Le parquet de Namur avait requis mi-juin une peine d’un an assortie de mesures probatoires à l’encontre d’un prévenu accusé de voyeurisme et de vol. Les faits se sont déroulés entre 2017 et 2019 en région namuroise. Le prévenu, né en 1992 et déjà condamné pour des attentats à la pudeur et des faits d’outrage public aux mœurs, a notamment observé une jeune femme par-dessus la porte dans les toilettes d’un complexe sportif 2017. En novembre 2019 au même endroit, il était présent dans les douches des femmes après un match de basket lorsqu’il a été surpris par une sportive qui sortait de sa douche alors qu’il fouillait dans le sac d’une de ses amies, qui a constaté le vol de sa petite culotte. Après perquisitions au domicile, la police a découvert une collection de sous-vêtements féminins. "De tous les styles et de toutes les tailles, parfois usagées ou équipées de serviettes hygiéniques, qu'il allait jusqu'à souiller lui-même", précisait le substitut Gaublomme. Certains de ces objets avaient été achetés sur Internet. Le prévenu niait toutefois avoir dérobé celle de la victime, un tanga à dentelle noir.

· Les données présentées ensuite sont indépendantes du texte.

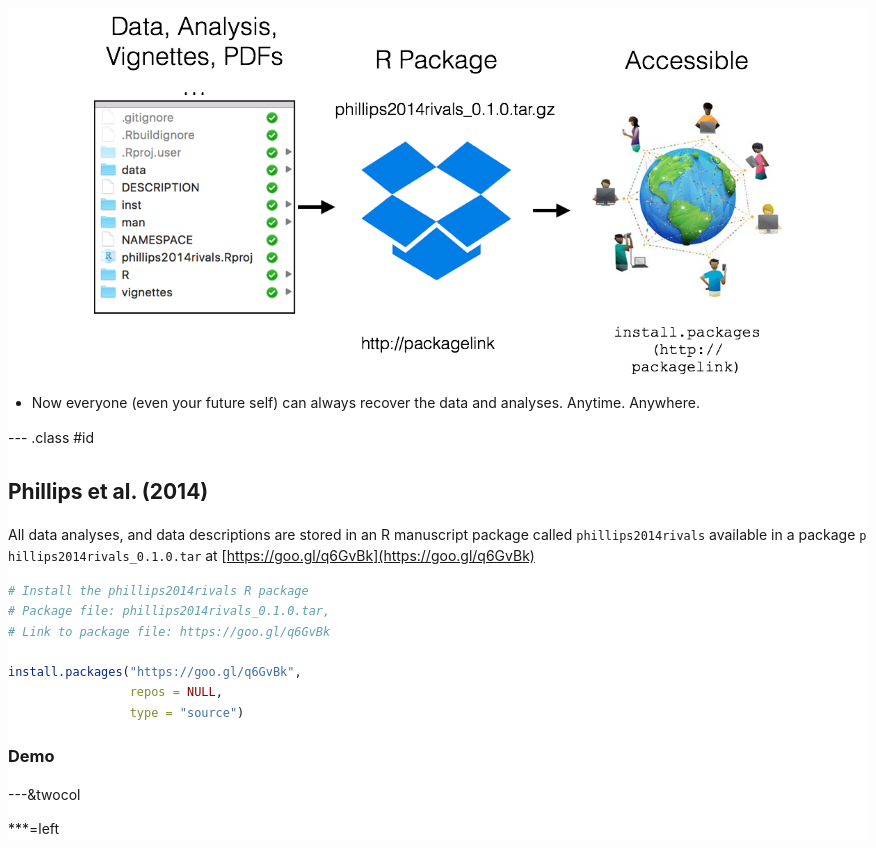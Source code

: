 <img src="images/rpackagediagram.png" title="plot of chunk unnamed-chunk-26" alt="plot of chunk unnamed-chunk-26" width="80%" style="display: block; margin: auto;" />

- Now everyone (even your future self) can always recover the data and analyses. Anytime. Anywhere.

--- .class #id 

## Phillips et al. (2014)

All data analyses, and data descriptions are stored in an R manuscript package called `phillips2014rivals` available in a package `phillips2014rivals_0.1.0.tar` at [https://goo.gl/q6GvBk](https://goo.gl/q6GvBk)


```r
# Install the phillips2014rivals R package
# Package file: phillips2014rivals_0.1.0.tar, 
# Link to package file: https://goo.gl/q6GvBk

install.packages("https://goo.gl/q6GvBk", 
                 repos = NULL, 
                 type = "source")
```


### Demo


---&twocol

***=left
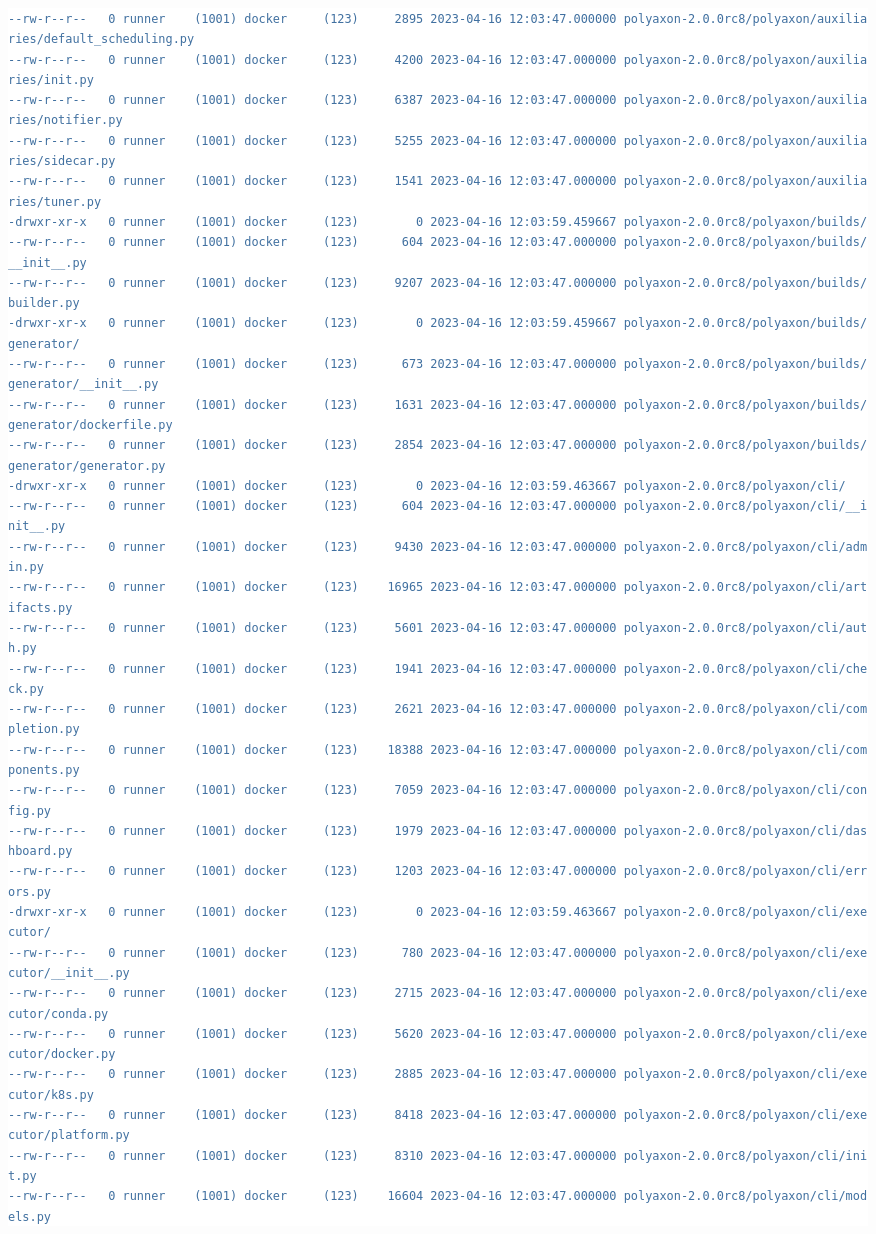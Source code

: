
 ```diff
--rw-r--r--   0 runner    (1001) docker     (123)     2895 2023-04-16 12:03:47.000000 polyaxon-2.0.0rc8/polyaxon/auxiliaries/default_scheduling.py
--rw-r--r--   0 runner    (1001) docker     (123)     4200 2023-04-16 12:03:47.000000 polyaxon-2.0.0rc8/polyaxon/auxiliaries/init.py
--rw-r--r--   0 runner    (1001) docker     (123)     6387 2023-04-16 12:03:47.000000 polyaxon-2.0.0rc8/polyaxon/auxiliaries/notifier.py
--rw-r--r--   0 runner    (1001) docker     (123)     5255 2023-04-16 12:03:47.000000 polyaxon-2.0.0rc8/polyaxon/auxiliaries/sidecar.py
--rw-r--r--   0 runner    (1001) docker     (123)     1541 2023-04-16 12:03:47.000000 polyaxon-2.0.0rc8/polyaxon/auxiliaries/tuner.py
-drwxr-xr-x   0 runner    (1001) docker     (123)        0 2023-04-16 12:03:59.459667 polyaxon-2.0.0rc8/polyaxon/builds/
--rw-r--r--   0 runner    (1001) docker     (123)      604 2023-04-16 12:03:47.000000 polyaxon-2.0.0rc8/polyaxon/builds/__init__.py
--rw-r--r--   0 runner    (1001) docker     (123)     9207 2023-04-16 12:03:47.000000 polyaxon-2.0.0rc8/polyaxon/builds/builder.py
-drwxr-xr-x   0 runner    (1001) docker     (123)        0 2023-04-16 12:03:59.459667 polyaxon-2.0.0rc8/polyaxon/builds/generator/
--rw-r--r--   0 runner    (1001) docker     (123)      673 2023-04-16 12:03:47.000000 polyaxon-2.0.0rc8/polyaxon/builds/generator/__init__.py
--rw-r--r--   0 runner    (1001) docker     (123)     1631 2023-04-16 12:03:47.000000 polyaxon-2.0.0rc8/polyaxon/builds/generator/dockerfile.py
--rw-r--r--   0 runner    (1001) docker     (123)     2854 2023-04-16 12:03:47.000000 polyaxon-2.0.0rc8/polyaxon/builds/generator/generator.py
-drwxr-xr-x   0 runner    (1001) docker     (123)        0 2023-04-16 12:03:59.463667 polyaxon-2.0.0rc8/polyaxon/cli/
--rw-r--r--   0 runner    (1001) docker     (123)      604 2023-04-16 12:03:47.000000 polyaxon-2.0.0rc8/polyaxon/cli/__init__.py
--rw-r--r--   0 runner    (1001) docker     (123)     9430 2023-04-16 12:03:47.000000 polyaxon-2.0.0rc8/polyaxon/cli/admin.py
--rw-r--r--   0 runner    (1001) docker     (123)    16965 2023-04-16 12:03:47.000000 polyaxon-2.0.0rc8/polyaxon/cli/artifacts.py
--rw-r--r--   0 runner    (1001) docker     (123)     5601 2023-04-16 12:03:47.000000 polyaxon-2.0.0rc8/polyaxon/cli/auth.py
--rw-r--r--   0 runner    (1001) docker     (123)     1941 2023-04-16 12:03:47.000000 polyaxon-2.0.0rc8/polyaxon/cli/check.py
--rw-r--r--   0 runner    (1001) docker     (123)     2621 2023-04-16 12:03:47.000000 polyaxon-2.0.0rc8/polyaxon/cli/completion.py
--rw-r--r--   0 runner    (1001) docker     (123)    18388 2023-04-16 12:03:47.000000 polyaxon-2.0.0rc8/polyaxon/cli/components.py
--rw-r--r--   0 runner    (1001) docker     (123)     7059 2023-04-16 12:03:47.000000 polyaxon-2.0.0rc8/polyaxon/cli/config.py
--rw-r--r--   0 runner    (1001) docker     (123)     1979 2023-04-16 12:03:47.000000 polyaxon-2.0.0rc8/polyaxon/cli/dashboard.py
--rw-r--r--   0 runner    (1001) docker     (123)     1203 2023-04-16 12:03:47.000000 polyaxon-2.0.0rc8/polyaxon/cli/errors.py
-drwxr-xr-x   0 runner    (1001) docker     (123)        0 2023-04-16 12:03:59.463667 polyaxon-2.0.0rc8/polyaxon/cli/executor/
--rw-r--r--   0 runner    (1001) docker     (123)      780 2023-04-16 12:03:47.000000 polyaxon-2.0.0rc8/polyaxon/cli/executor/__init__.py
--rw-r--r--   0 runner    (1001) docker     (123)     2715 2023-04-16 12:03:47.000000 polyaxon-2.0.0rc8/polyaxon/cli/executor/conda.py
--rw-r--r--   0 runner    (1001) docker     (123)     5620 2023-04-16 12:03:47.000000 polyaxon-2.0.0rc8/polyaxon/cli/executor/docker.py
--rw-r--r--   0 runner    (1001) docker     (123)     2885 2023-04-16 12:03:47.000000 polyaxon-2.0.0rc8/polyaxon/cli/executor/k8s.py
--rw-r--r--   0 runner    (1001) docker     (123)     8418 2023-04-16 12:03:47.000000 polyaxon-2.0.0rc8/polyaxon/cli/executor/platform.py
--rw-r--r--   0 runner    (1001) docker     (123)     8310 2023-04-16 12:03:47.000000 polyaxon-2.0.0rc8/polyaxon/cli/init.py
--rw-r--r--   0 runner    (1001) docker     (123)    16604 2023-04-16 12:03:47.000000 polyaxon-2.0.0rc8/polyaxon/cli/models.py
```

Le jeune homme, qui a depuis lors entamé un suivi psychosocial, est en proie à des difficultés affectives et relationnelles, mais les psychiatres qui se sont penchés sur son cas ne relèvent pas de déviance.

Le parquet de Namur rapportait que l’individu avait déjà attiré l’attention des gestionnaires des infrastructures sportives par sa présence au sein de celles-ci.

Ce jeudi, il a été condamné à une peine de 7 mois assortie d'un sursis probatoire incluant notamment un suivi psychologique.